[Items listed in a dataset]
'''

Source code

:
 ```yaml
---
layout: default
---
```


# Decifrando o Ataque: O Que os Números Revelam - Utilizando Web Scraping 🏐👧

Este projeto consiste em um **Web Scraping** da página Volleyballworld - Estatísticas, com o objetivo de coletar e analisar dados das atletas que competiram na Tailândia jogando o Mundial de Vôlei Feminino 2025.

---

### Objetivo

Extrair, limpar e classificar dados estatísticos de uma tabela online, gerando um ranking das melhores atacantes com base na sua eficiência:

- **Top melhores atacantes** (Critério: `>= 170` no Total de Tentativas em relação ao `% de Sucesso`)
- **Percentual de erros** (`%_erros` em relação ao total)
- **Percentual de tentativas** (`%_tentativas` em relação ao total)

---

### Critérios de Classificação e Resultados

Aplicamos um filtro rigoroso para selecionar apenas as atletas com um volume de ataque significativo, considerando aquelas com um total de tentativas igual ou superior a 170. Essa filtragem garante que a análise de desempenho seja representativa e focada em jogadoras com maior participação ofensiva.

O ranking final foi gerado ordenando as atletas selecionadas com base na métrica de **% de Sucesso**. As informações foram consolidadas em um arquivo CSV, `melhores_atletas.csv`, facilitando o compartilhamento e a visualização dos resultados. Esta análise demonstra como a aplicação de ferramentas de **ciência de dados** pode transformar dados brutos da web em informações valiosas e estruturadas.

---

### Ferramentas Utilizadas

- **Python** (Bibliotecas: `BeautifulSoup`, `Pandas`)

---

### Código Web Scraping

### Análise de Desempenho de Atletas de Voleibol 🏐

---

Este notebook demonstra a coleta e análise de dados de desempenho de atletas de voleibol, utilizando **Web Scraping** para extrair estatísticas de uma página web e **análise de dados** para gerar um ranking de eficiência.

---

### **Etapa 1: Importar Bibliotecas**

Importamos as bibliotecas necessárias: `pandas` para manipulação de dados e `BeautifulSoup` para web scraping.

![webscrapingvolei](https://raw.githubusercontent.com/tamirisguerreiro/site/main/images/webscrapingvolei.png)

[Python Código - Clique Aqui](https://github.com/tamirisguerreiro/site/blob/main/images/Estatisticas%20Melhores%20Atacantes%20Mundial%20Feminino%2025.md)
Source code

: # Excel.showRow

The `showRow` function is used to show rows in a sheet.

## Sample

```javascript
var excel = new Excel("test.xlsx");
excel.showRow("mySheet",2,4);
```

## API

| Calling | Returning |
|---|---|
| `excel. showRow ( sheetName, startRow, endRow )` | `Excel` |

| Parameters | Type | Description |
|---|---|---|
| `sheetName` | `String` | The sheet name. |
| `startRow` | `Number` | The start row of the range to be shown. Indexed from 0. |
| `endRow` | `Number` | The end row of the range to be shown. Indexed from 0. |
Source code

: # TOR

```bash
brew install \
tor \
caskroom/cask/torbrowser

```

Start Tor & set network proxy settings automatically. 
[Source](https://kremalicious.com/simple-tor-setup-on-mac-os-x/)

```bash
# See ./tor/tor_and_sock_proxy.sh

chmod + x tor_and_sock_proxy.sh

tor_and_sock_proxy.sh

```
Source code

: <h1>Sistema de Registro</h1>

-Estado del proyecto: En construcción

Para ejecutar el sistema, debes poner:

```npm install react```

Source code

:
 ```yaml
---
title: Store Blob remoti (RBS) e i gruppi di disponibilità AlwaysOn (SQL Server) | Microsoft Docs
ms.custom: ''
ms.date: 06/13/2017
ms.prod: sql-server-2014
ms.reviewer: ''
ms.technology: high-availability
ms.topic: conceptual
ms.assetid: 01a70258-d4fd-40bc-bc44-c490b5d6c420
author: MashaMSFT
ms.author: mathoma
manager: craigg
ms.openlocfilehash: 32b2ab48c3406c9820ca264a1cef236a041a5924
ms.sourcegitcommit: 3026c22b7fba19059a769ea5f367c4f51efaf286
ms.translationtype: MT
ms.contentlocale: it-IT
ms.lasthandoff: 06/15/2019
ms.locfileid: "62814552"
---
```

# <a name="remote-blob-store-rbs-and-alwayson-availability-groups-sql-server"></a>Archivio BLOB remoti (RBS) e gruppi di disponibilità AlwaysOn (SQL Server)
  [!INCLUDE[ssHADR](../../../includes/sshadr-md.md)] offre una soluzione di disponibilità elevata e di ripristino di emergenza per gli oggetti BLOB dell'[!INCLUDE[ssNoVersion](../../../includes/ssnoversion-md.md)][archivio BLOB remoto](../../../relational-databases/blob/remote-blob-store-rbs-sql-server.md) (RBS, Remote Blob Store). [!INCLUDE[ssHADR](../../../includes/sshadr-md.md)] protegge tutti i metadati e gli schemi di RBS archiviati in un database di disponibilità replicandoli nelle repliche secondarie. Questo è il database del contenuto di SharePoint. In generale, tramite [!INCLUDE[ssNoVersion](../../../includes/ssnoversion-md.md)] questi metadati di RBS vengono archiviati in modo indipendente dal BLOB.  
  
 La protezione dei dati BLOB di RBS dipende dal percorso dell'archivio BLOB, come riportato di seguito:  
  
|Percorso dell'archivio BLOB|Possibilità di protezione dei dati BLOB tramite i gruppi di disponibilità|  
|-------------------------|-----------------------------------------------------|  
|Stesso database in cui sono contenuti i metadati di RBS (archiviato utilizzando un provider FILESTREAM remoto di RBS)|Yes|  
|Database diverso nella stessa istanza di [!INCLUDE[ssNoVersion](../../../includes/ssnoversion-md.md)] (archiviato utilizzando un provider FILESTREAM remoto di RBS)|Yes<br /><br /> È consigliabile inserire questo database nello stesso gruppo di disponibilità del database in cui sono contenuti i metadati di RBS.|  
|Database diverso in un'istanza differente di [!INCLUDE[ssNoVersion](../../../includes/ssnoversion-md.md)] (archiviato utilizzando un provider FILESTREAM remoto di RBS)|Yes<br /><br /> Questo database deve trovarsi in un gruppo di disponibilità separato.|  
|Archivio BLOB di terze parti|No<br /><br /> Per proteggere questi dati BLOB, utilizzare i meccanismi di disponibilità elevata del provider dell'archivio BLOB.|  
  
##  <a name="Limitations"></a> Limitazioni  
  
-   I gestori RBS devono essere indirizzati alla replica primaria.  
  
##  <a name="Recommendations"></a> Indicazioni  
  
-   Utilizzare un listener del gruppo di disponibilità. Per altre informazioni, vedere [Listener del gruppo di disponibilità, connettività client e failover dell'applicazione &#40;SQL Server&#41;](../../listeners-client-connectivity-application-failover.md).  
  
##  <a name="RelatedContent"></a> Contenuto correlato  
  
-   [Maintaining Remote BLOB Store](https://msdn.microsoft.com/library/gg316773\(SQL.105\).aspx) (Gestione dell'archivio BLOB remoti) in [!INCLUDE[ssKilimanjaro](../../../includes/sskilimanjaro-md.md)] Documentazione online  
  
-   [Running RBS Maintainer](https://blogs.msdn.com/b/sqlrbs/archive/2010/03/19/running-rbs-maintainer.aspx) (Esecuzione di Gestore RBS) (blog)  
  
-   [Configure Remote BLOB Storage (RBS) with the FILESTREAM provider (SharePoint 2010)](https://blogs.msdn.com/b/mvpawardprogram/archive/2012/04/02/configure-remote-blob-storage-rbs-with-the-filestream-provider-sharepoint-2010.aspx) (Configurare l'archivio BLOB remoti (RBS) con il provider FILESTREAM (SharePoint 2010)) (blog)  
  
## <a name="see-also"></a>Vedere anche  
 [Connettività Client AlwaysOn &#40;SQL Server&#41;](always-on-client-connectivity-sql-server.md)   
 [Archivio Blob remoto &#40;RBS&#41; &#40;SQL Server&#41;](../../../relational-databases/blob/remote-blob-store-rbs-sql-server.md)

'''

WHAT TO WORK ON – Copy all of the data exactly. Skip nothing.

RESPONSE FOR THIS EXERCISE –
Source code

:
 ```yaml
---
layout: default
---
```


# Decifrando o Ataque: O Que os Números Revelam - Utilizando Web Scraping 🏐👧

Este projeto consiste em um **Web Scraping** da página Volleyballworld - Estatísticas, com o objetivo de coletar e analisar dados das atletas que competiram na Tailândia jogando o Mundial de Vôlei Feminino 2025.

---

### Objetivo

Extrair, limpar e classificar dados estatísticos de uma tabela online, gerando um ranking das melhores atacantes com base na sua eficiência:

- **Top melhores atacantes** (Critério: `>= 170` no Total de Tentativas em relação ao `% de Sucesso`)
- **Percentual de erros** (`%_erros` em relação ao total)
- **Percentual de tentativas** (`%_tentativas` em relação ao total)

---

### Critérios de Classificação e Resultados

Aplicamos um filtro rigoroso para selecionar apenas as atletas com um volume de ataque significativo, considerando aquelas com um total de tentativas igual ou superior a 170. Essa filtragem garante que a análise de desempenho seja representativa e focada em jogadoras com maior participação ofensiva.

O ranking final foi gerado ordenando as atletas selecionadas com base na métrica de **% de Sucesso**. As informações foram consolidadas em um arquivo CSV, `melhores_atletas.csv`, facilitando o compartilhamento e a visualização dos resultados. Esta análise demonstra como a aplicação de ferramentas de **ciência de dados** pode transformar dados brutos da web em informações valiosas e estruturadas.

---

### Ferramentas Utilizadas

- **Python** (Bibliotecas: `BeautifulSoup`, `Pandas`)

---

### Código Web Scraping

### Análise de Desempenho de Atletas de Voleibol 🏐

---

Este notebook demonstra a coleta e análise de dados de desempenho de atletas de voleibol, utilizando **Web Scraping** para extrair estatísticas de uma página web e **análise de dados** para gerar um ranking de eficiência.

---

### **Etapa 1: Importar Bibliotecas**

Importamos as bibliotecas necessárias: `pandas` para manipulação de dados e `BeautifulSoup` para web scraping.

![webscrapingvolei](https://raw.githubusercontent.com/tamirisguerreiro/site/main/images/webscrapingvolei.png)

[Python Código - Clique Aqui](https://github.com/tamirisguerreiro/site/blob/main/images/Estatisticas%20Melhores%20Atacantes%20Mundial%20Feminino%2025.md)
Source code

: # Excel.showRow

The `showRow` function is used to show rows in a sheet.

## Sample

```javascript
var excel = new Excel("test.xlsx");
excel.showRow("mySheet",2,4);
```

## API

| Calling | Returning |
|---|---|
| `excel. showRow ( sheetName, startRow, endRow )` | `Excel` |

| Parameters | Type | Description |
|---|---|---|
| `sheetName` | `String` | The sheet name. |
| `startRow` | `Number` | The start row of the range to be shown. Indexed from 0. |
| `endRow` | `Number` | The end row of the range to be shown. Indexed from 0. |
Source code

: # TOR

```bash
brew install \
tor \
caskroom/cask/torbrowser

```

Start Tor & set network proxy settings automatically. 
[Source](https://kremalicious.com/simple-tor-setup-on-mac-os-x/)

```bash
# See ./tor/tor_and_sock_proxy.sh

chmod + x tor_and_sock_proxy.sh

tor_and_sock_proxy.sh

```
Source code

: <h1>Sistema de Registro</h1>

-Estado del proyecto: En construcción

Para ejecutar el sistema, debes poner:

```npm install react```

Source code

:
 ```yaml
---
title: Store Blob remoti (RBS) e i gruppi di disponibilità AlwaysOn (SQL Server) | Microsoft Docs
ms.custom: ''
ms.date: 06/13/2017
ms.prod: sql-server-2014
ms.reviewer: ''
ms.technology: high-availability
ms.topic: conceptual
ms.assetid: 01a70258-d4fd-40bc-bc44-c490b5d6c420
author: MashaMSFT
ms.author: mathoma
manager: craigg
ms.openlocfilehash: 32b2ab48c3406c9820ca264a1cef236a041a5924
ms.sourcegitcommit: 3026c22b7fba19059a769ea5f367c4f51efaf286
ms.translationtype: MT
ms.contentlocale: it-IT
ms.lasthandoff: 06/15/2019
ms.locfileid: "62814552"
---
```

# <a name="remote-blob-store-rbs-and-alwayson-availability-groups-sql-server"></a>Archivio BLOB remoti (RBS) e gruppi di disponibilità AlwaysOn (SQL Server)
  [!INCLUDE[ssHADR](../../../includes/sshadr-md.md)] offre una soluzione di disponibilità elevata e di ripristino di emergenza per gli oggetti BLOB dell'[!INCLUDE[ssNoVersion](../../../includes/ssnoversion-md.md)][archivio BLOB remoto](../../../relational-databases/blob/remote-blob-store-rbs-sql-server.md) (RBS, Remote Blob Store). [!INCLUDE[ssHADR](../../../includes/sshadr-md.md)] protegge tutti i metadati e gli schemi di RBS archiviati in un database di disponibilità replicandoli nelle repliche secondarie. Questo è il database del contenuto di SharePoint. In generale, tramite [!INCLUDE[ssNoVersion](../../../includes/ssnoversion-md.md)] questi metadati di RBS vengono archiviati in modo indipendente dal BLOB.  
  
 La protezione dei dati BLOB di RBS dipende dal percorso dell'archivio BLOB, come riportato di seguito:  
  
|Percorso dell'archivio BLOB|Possibilità di protezione dei dati BLOB tramite i gruppi di disponibilità|  
|-------------------------|-----------------------------------------------------|  
|Stesso database in cui sono contenuti i metadati di RBS (archiviato utilizzando un provider FILESTREAM remoto di RBS)|Yes|  
|Database diverso nella stessa istanza di [!INCLUDE[ssNoVersion](../../../includes/ssnoversion-md.md)] (archiviato utilizzando un provider FILESTREAM remoto di RBS)|Yes<br /><br /> È consigliabile inserire questo database nello stesso gruppo di disponibilità del database in cui sono contenuti i metadati di RBS.|  
|Database diverso in un'istanza differente di [!INCLUDE[ssNoVersion](../../../includes/ssnoversion-md.md)] (archiviato utilizzando un provider FILESTREAM remoto di RBS)|Yes<br /><br /> Questo database deve trovarsi in un gruppo di disponibilità separato.|  
|Archivio BLOB di terze parti|No<br /><br /> Per proteggere questi dati BLOB, utilizzare i meccanismi di disponibilità elevata del provider dell'archivio BLOB.|  
  
##  <a name="Limitations"></a> Limitazioni  
  
-   I gestori RBS devono essere indirizzati alla replica primaria.  
  
##  <a name="Recommendations"></a> Indicazioni  
  
-   Utilizzare un listener del gruppo di disponibilità. Per altre informazioni, vedere [Listener del gruppo di disponibilità, connettività client e failover dell'applicazione &#40;SQL Server&#41;](../../listeners-client-connectivity-application-failover.md).  
  
##  <a name="RelatedContent"></a> Contenuto correlato  
  
-   [Maintaining Remote BLOB Store](https://msdn.microsoft.com/library/gg316773\(SQL.105\).aspx) (Gestione dell'archivio BLOB remoti) in [!INCLUDE[ssKilimanjaro](../../../includes/sskilimanjaro-md.md)] Documentazione online  
  
-   [Running RBS Maintainer](https://blogs.msdn.com/b/sqlrbs/archive/2010/03/19/running-rbs-maintainer.aspx) (Esecuzione di Gestore RBS) (blog)  
  
-   [Configure Remote BLOB Storage (RBS) with the FILESTREAM provider (SharePoint 2010)](https://blogs.msdn.com/b/mvpawardprogram/archive/2012/04/02/configure-remote-blob-storage-rbs-with-the-filestream-provider-sharepoint-2010.aspx) (Configurare l'archivio BLOB remoti (RBS) con il provider FILESTREAM (SharePoint 2010)) (blog)  
  
## <a name="see-also"></a>Vedere anche  
 [Connettività Client AlwaysOn &#40;SQL Server&#41;](always-on-client-connectivity-sql-server.md)   
 [Archivio Blob remoto &#40;RBS&#41; &#40;SQL Server&#41;](../../../relational-databases/blob/remote-blob-store-rbs-sql-server.md)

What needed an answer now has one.